Philgoo project status report

From Cohen Courses
Jump to navigationJump to search
  • What dataset will you be using? What does it look like?
    • I am using MUC-7 as in (Borthwick, 1998)
    • The dataset is devided to training set, dryrun set and formal set.
    • A set has multiple <DOC></DOC>s but I am not using features from position in document so I merged the whole.


  • What did you do to get acquainted with the data?
    • I built a parser for the training set and test set


  • Do you plan on looking at the same problem, or have you changed your plans?
    • I am looking for the same problem. However I am realizing getting comparable score to published models is not trivial.
    • Deep analyzing model structure, training method and data character will require stable output. I may consider using off-the-shelf code later but not now.
    • Other jobs than implementing and runnding classifiers such as morphological processing, feature selecting, gathering feature data etc are much bigger than expected.
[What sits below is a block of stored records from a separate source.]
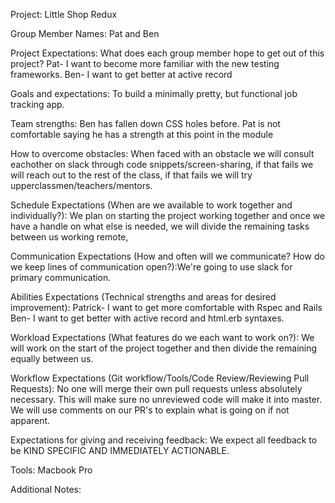 Project: Little Shop Redux

Group Member Names: Pat and Ben

Project Expectations:
What does each group member hope to get out of this project?
Pat- I want to become more familiar with the new testing frameworks.
Ben- I want to get better at active record


Goals and expectations:
To build a minimally pretty, but functional job tracking app.

Team strengths:
Ben has fallen down CSS holes before.
Pat is not comfortable saying he has a strength at this point in the module

How to overcome obstacles:
When faced with an obstacle we will consult eachother on slack through code snippets/screen-sharing, if that fails we will reach out to the rest of the class, if that fails we will try upperclassmen/teachers/mentors.

Schedule Expectations (When are we available to work together and individually?): We plan on starting the project working together and once we have a handle on what else is needed, we will divide the remaining tasks between us working remote,

Communication Expectations (How and often will we communicate? How do we keep lines of communication open?):We're going to use slack for primary communication.  

Abilities Expectations (Technical strengths and areas for desired improvement):
Patrick- I want to get more comfortable with Rspec and Rails
Ben- I want to get better with active record and html.erb syntaxes.

Workload Expectations (What features do we each want to work on?):
We will work on the start of the project together and then divide the remaining equally between us.

Workflow Expectations (Git workflow/Tools/Code Review/Reviewing Pull Requests): No one will merge their own pull requests unless absolutely necessary.  This will make sure no unreviewed code will make it into master.  We will use comments on our PR's to explain what is going on if not apparent.

Expectations for giving and receiving feedback:
We expect all feedback to be KIND SPECIFIC AND IMMEDIATELY ACTIONABLE.

Tools: Macbook Pro

Additional Notes:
  • If you plan on writing code, what have you written so far, in what languages
    • Preprocessor for MUC7 NE data: rubi
    • Parser for MUC7 NE data: C++
    • HMM with joint likelihood: C++
    • HMM with conditional likelihood: C++ (in progress)
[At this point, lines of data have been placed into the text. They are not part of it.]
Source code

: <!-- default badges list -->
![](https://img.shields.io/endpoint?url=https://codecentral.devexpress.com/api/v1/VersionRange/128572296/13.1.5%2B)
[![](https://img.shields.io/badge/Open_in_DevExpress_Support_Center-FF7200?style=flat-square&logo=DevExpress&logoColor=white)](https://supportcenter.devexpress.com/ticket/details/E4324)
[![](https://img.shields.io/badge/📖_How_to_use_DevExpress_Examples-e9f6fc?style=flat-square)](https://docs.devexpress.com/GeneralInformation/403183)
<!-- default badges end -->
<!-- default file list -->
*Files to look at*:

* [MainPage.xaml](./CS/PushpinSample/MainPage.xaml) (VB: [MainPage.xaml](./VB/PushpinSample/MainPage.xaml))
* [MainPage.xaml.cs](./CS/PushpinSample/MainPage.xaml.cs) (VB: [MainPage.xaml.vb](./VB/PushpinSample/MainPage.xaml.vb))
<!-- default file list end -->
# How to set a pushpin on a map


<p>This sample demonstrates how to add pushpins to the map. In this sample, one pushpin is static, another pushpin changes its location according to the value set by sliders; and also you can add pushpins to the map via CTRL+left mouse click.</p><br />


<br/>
  • What do you still need to do?
    • Implement more features
    • CRF with joint likelihood
    • CRF with conditional likelihood


  • If you've run a baseline system on the data and gotten some results, what are they?
    • HMM with joint likelihood will function as the baseline.
    • The results accuracy is near 30% so much to improve.
    • Process on morphological level is required. CMU and CMUs should be the same organization which is not now.